US deploys newest surveillance aircraft to Japan amid tensions with China
Outfitted with advanced radar, anti-ship missiles, and mines, the P-8A are intended to boost American ability to monitor submarines and other ocean-going vessels in the region. According to Reuters, the P-8A’s patrol of the waters nears Japan will mark the first time they’ve been used anywhere. Four more are scheduled to deploy later this month.
The new surveillance aircraft arrived in Okinawa, Japan on Sunday, one day before Vice President Joe Biden landed in Tokyo. He is expected to reassure allies such as Japan and South Korea over disputes with Beijing and raise American concerns over the ADIZ zone when he visits China later this week.
Tensions in the region currently revolve around tiny islands in the East China Sea known as the Senkakus in Japan and the Daioyu in China.
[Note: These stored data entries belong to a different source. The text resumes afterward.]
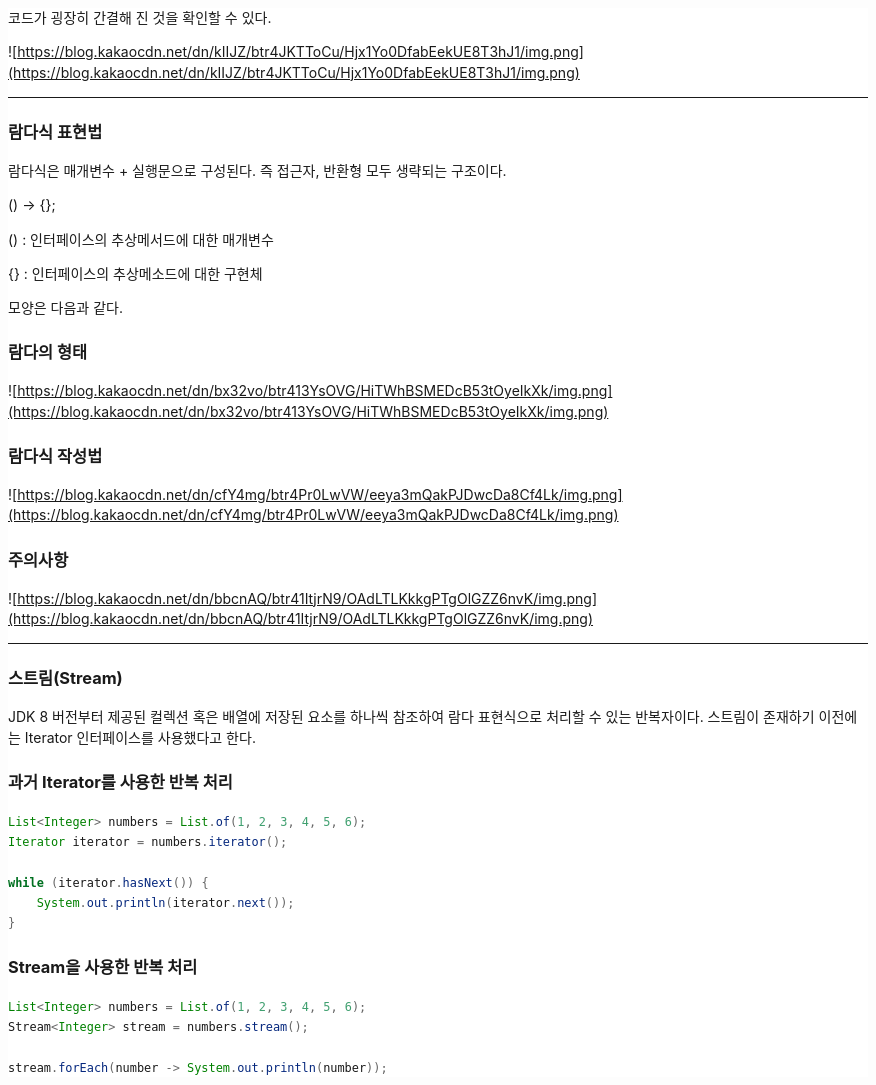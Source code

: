 코드가 굉장히 간결해 진 것을 확인할 수 있다.

![https://blog.kakaocdn.net/dn/kIIJZ/btr4JKTToCu/Hjx1Yo0DfabEekUE8T3hJ1/img.png](https://blog.kakaocdn.net/dn/kIIJZ/btr4JKTToCu/Hjx1Yo0DfabEekUE8T3hJ1/img.png)

---

### **람다식 표현법**

람다식은 매개변수 + 실행문으로 구성된다. 즉 접근자, 반환형 모두 생략되는 구조이다.

() -> {};

() : 인터페이스의 추상메서드에 대한 매개변수

{} : 인터페이스의 추상메소드에 대한 구현체

모양은 다음과 같다.

### **람다의 형태**

![https://blog.kakaocdn.net/dn/bx32vo/btr413YsOVG/HiTWhBSMEDcB53tOyeIkXk/img.png](https://blog.kakaocdn.net/dn/bx32vo/btr413YsOVG/HiTWhBSMEDcB53tOyeIkXk/img.png)

### **람다식 작성법**

![https://blog.kakaocdn.net/dn/cfY4mg/btr4Pr0LwVW/eeya3mQakPJDwcDa8Cf4Lk/img.png](https://blog.kakaocdn.net/dn/cfY4mg/btr4Pr0LwVW/eeya3mQakPJDwcDa8Cf4Lk/img.png)

### **주의사항**

![https://blog.kakaocdn.net/dn/bbcnAQ/btr41ItjrN9/OAdLTLKkkgPTgOlGZZ6nvK/img.png](https://blog.kakaocdn.net/dn/bbcnAQ/btr41ItjrN9/OAdLTLKkkgPTgOlGZZ6nvK/img.png)

---

### **스트림(Stream)**

JDK 8 버전부터 제공된 컬렉션 혹은 배열에 저장된 요소를 하나씩 참조하여 람다 표현식으로 처리할 수 있는 반복자이다. 스트림이 존재하기 이전에는 Iterator 인터페이스를 사용했다고 한다.

### **과거 Iterator를 사용한 반복 처리**

```java
List<Integer> numbers = List.of(1, 2, 3, 4, 5, 6);
Iterator iterator = numbers.iterator();

while (iterator.hasNext()) {
    System.out.println(iterator.next());
}
```

### **Stream을 사용한 반복 처리**

```java
List<Integer> numbers = List.of(1, 2, 3, 4, 5, 6);
Stream<Integer> stream = numbers.stream();

stream.forEach(number -> System.out.println(number));
```
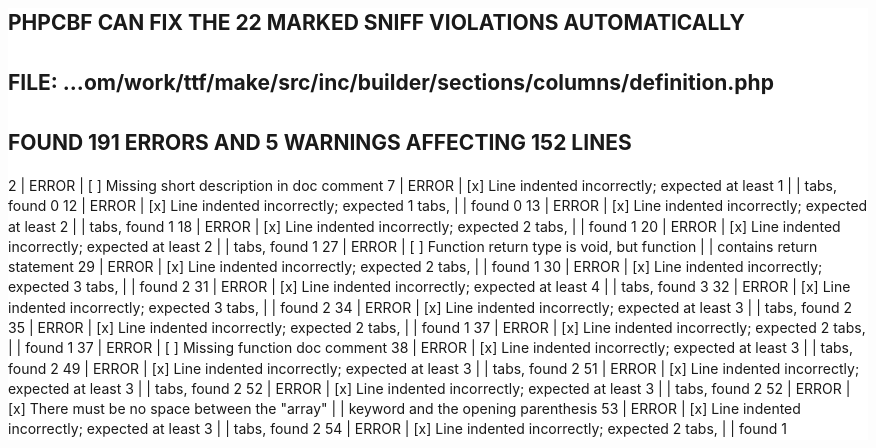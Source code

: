 PHPCBF CAN FIX THE 22 MARKED SNIFF VIOLATIONS AUTOMATICALLY
----------------------------------------------------------------------


FILE: ...om/work/ttf/make/src/inc/builder/sections/columns/definition.php
----------------------------------------------------------------------
FOUND 191 ERRORS AND 5 WARNINGS AFFECTING 152 LINES
----------------------------------------------------------------------
   2 | ERROR   | [ ] Missing short description in doc comment
   7 | ERROR   | [x] Line indented incorrectly; expected at least 1
     |         |     tabs, found 0
  12 | ERROR   | [x] Line indented incorrectly; expected 1 tabs,
     |         |     found 0
  13 | ERROR   | [x] Line indented incorrectly; expected at least 2
     |         |     tabs, found 1
  18 | ERROR   | [x] Line indented incorrectly; expected 2 tabs,
     |         |     found 1
  20 | ERROR   | [x] Line indented incorrectly; expected at least 2
     |         |     tabs, found 1
  27 | ERROR   | [ ] Function return type is void, but function
     |         |     contains return statement
  29 | ERROR   | [x] Line indented incorrectly; expected 2 tabs,
     |         |     found 1
  30 | ERROR   | [x] Line indented incorrectly; expected 3 tabs,
     |         |     found 2
  31 | ERROR   | [x] Line indented incorrectly; expected at least 4
     |         |     tabs, found 3
  32 | ERROR   | [x] Line indented incorrectly; expected 3 tabs,
     |         |     found 2
  34 | ERROR   | [x] Line indented incorrectly; expected at least 3
     |         |     tabs, found 2
  35 | ERROR   | [x] Line indented incorrectly; expected 2 tabs,
     |         |     found 1
  37 | ERROR   | [x] Line indented incorrectly; expected 2 tabs,
     |         |     found 1
  37 | ERROR   | [ ] Missing function doc comment
  38 | ERROR   | [x] Line indented incorrectly; expected at least 3
     |         |     tabs, found 2
  49 | ERROR   | [x] Line indented incorrectly; expected at least 3
     |         |     tabs, found 2
  51 | ERROR   | [x] Line indented incorrectly; expected at least 3
     |         |     tabs, found 2
  52 | ERROR   | [x] Line indented incorrectly; expected at least 3
     |         |     tabs, found 2
  52 | ERROR   | [x] There must be no space between the "array"
     |         |     keyword and the opening parenthesis
  53 | ERROR   | [x] Line indented incorrectly; expected at least 3
     |         |     tabs, found 2
  54 | ERROR   | [x] Line indented incorrectly; expected 2 tabs,
     |         |     found 1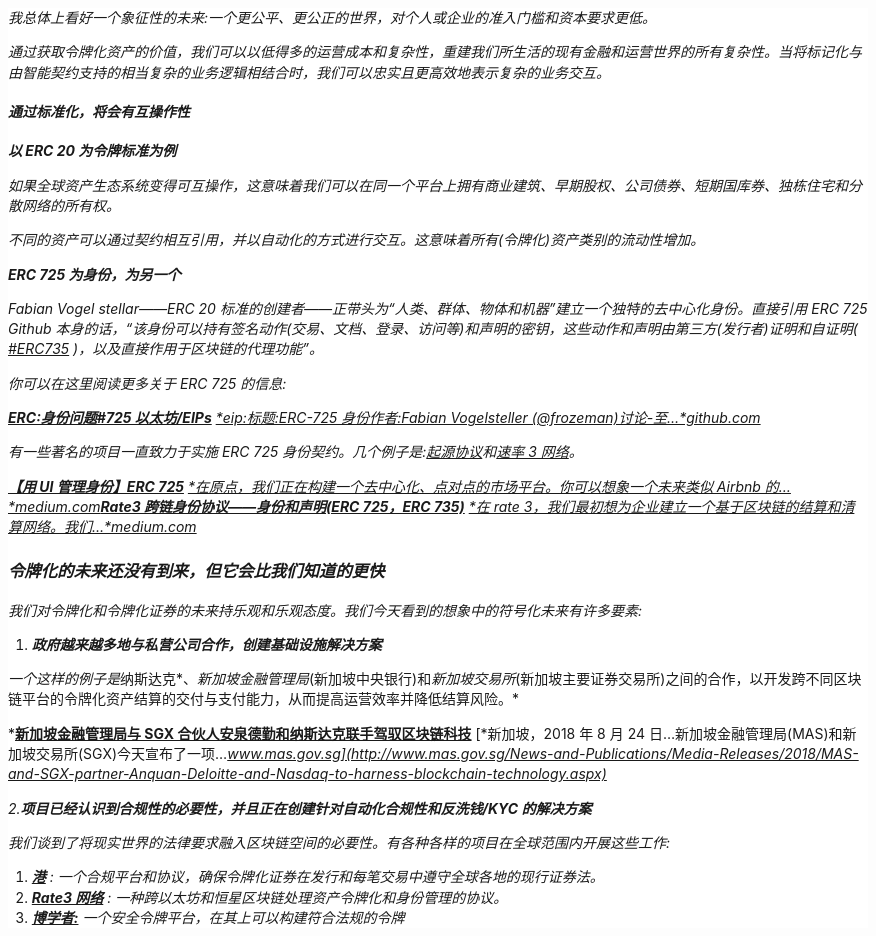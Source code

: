 *我总体上看好一个象征性的未来:一个更公平、更公正的世界，对个人或企业的准入门槛和资本要求更低。*

*通过获取令牌化资产的价值，我们可以以低得多的运营成本和复杂性，重建我们所生活的现有金融和运营世界的所有复杂性。当将标记化与由智能契约支持的相当复杂的业务逻辑相结合时，我们可以忠实且更高效地表示复杂的业务交互。*

#### *通过标准化，将会有互操作性*

***以 ERC 20 为令牌标准为例***

*如果全球资产生态系统变得可互操作，这意味着我们可以在同一个平台上拥有商业建筑、早期股权、公司债券、短期国库券、独栋住宅和分散网络的所有权。*

*不同的资产可以通过契约相互引用，并以自动化的方式进行交互。这意味着所有(令牌化)资产类别的流动性增加。*

***ERC 725 为身份，为另一个***

*Fabian Vogel stellar——ERC 20 标准的创建者——正带头为“人类、群体、物体和机器”建立一个独特的去中心化身份。直接引用 ERC 725 Github 本身的话，“该身份可以持有签名动作(交易、文档、登录、访问等)和声明的密钥，这些动作和声明由第三方(发行者)证明和自证明( [#ERC735](https://github.com/ethereum/EIPs/issues/735) )，以及直接作用于区块链的代理功能”。*

*你可以在这里阅读更多关于 ERC 725 的信息:*

*[**ERC:身份问题#725 以太坊/EIPs**](https://github.com/ethereum/EIPs/issues/725)
[*eip:标题:ERC-725 身份作者:Fabian Vogelsteller (@frozeman)讨论-至…*github.com](https://github.com/ethereum/EIPs/issues/725)*

*有一些著名的项目一直致力于实施 ERC 725 身份契约。几个例子是:[起源协议](https://www.originprotocol.com/en)和[速率 3 网络](https://rate3.network)。*

*[**【用 UI 管理身份】ERC 725**](https://medium.com/originprotocol/managing-identity-with-a-ui-for-erc-725-5c7422b38c09)
[*在原点，我们正在构建一个去中心化、点对点的市场平台。你可以想象一个未来类似 Airbnb 的…*medium.com](https://medium.com/originprotocol/managing-identity-with-a-ui-for-erc-725-5c7422b38c09)[**Rate3 跨链身份协议——身份和声明(ERC 725，ERC 735)**](https://medium.com/official-rate3/rate3-cross-chain-identity-protocol-identity-and-claims-erc-725-erc735-c6e51f422e7b)
[*在 rate 3，我们最初想为企业建立一个基于区块链的结算和清算网络。我们…*medium.com](https://medium.com/official-rate3/rate3-cross-chain-identity-protocol-identity-and-claims-erc-725-erc735-c6e51f422e7b)*

### *令牌化的未来还没有到来，但它会比我们知道的更快*

*我们对令牌化和令牌化证券的未来持乐观和乐观态度。我们今天看到的想象中的符号化未来有许多要素:*

1.  ***政府越来越多地与私营公司合作，创建基础设施解决方案***

*一个这样的例子是*纳斯达克*、*新加坡金融管理局*(新加坡中央银行)和*新加坡交易所*(新加坡主要证券交易所)之间的合作，以开发跨不同区块链平台的令牌化资产结算的交付与支付能力，从而提高运营效率并降低结算风险。*

*[**新加坡金融管理局与 SGX 合伙人安泉德勤和纳斯达克联手驾驭区块链科技**](http://www.mas.gov.sg/News-and-Publications/Media-Releases/2018/MAS-and-SGX-partner-Anquan-Deloitte-and-Nasdaq-to-harness-blockchain-technology.aspx)
[*新加坡，2018 年 8 月 24 日…新加坡金融管理局(MAS)和新加坡交易所(SGX)今天宣布了一项…*www.mas.gov.sg](http://www.mas.gov.sg/News-and-Publications/Media-Releases/2018/MAS-and-SGX-partner-Anquan-Deloitte-and-Nasdaq-to-harness-blockchain-technology.aspx)*

*2.**项目已经认识到合规性的必要性，并且正在创建针对自动化合规性和反洗钱/KYC 的解决方案***

*我们谈到了将现实世界的法律要求融入区块链空间的必要性。有各种各样的项目在全球范围内开展这些工作:*

1.  *[**港**](https://harbor.com/) : *一个合规平台和协议，确保令牌化证券在发行和每笔交易中遵守全球各地的现行证券法。**
2.  *[**Rate3 网络**](https://rate3.network) : *一种跨以太坊和恒星区块链处理资产令牌化和身份管理的协议。**
3.  *[**博学者:**](https://polymath.network/) *一个安全令牌平台，在其上可以构建符合法规的令牌**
The U.S. does not take a stand on the sovereignty of the islands, but it does recognize Japan’s administrative control over the territory and has declared the mutual defense treaty between the two counties applies towards the islands as well.
According to U.S. officials, the deployment of the P-8A Poseidon aircraft was planned before China unilaterally announced an expanded air defense identification zone (ADIZ) that included islands in the East China Sea controlled by Japan but claimed by Beijing.
"This was scheduled for a long time," said an unnamed Navy official to the Agence France Presse."It's a rotational deployment."
Meanwhile, South Korea also voiced concern over the ADIZ after meetings with Chinese officials failed to confirm that Beijing’s moves were only aimed at Japan.
For its part, Beijing claims the new ADIZ – which requires all aircraft to submit flight plans to China before they enter the area – is not aimed at any country in particular.
In response to the ADIZ declaration, the United States, Japan, South Korea, and Taiwan have all flown aircraft through the area without complying with China’s requests, indicating that they will not recognize the new parameters. Since flying two B-52 bombers over the zone last week, U.S. officials say they continue to operate normally within the region.
"The Chinese reaction to our operations has been normal," Pentagon spokesman Colonel Steven Warren said, according to AFK. "We haven't changed our operational tempo.”
Although the U.S. continues to fly military aircraft over the ADIZ without notifying China, it has advised commercial airlines to comply with China’s request for safety reasons. This move has sparked some anger in Japan, where Biden spoke of the need for the two countries to cooperate in order to reduce regional conflict.
“I believe this latest incident underscores the need for agreement between China and Japan to establish crisis management and confidence-building measures to lower tensions,” Biden told Japan’s Asahi Shimbun newspaper.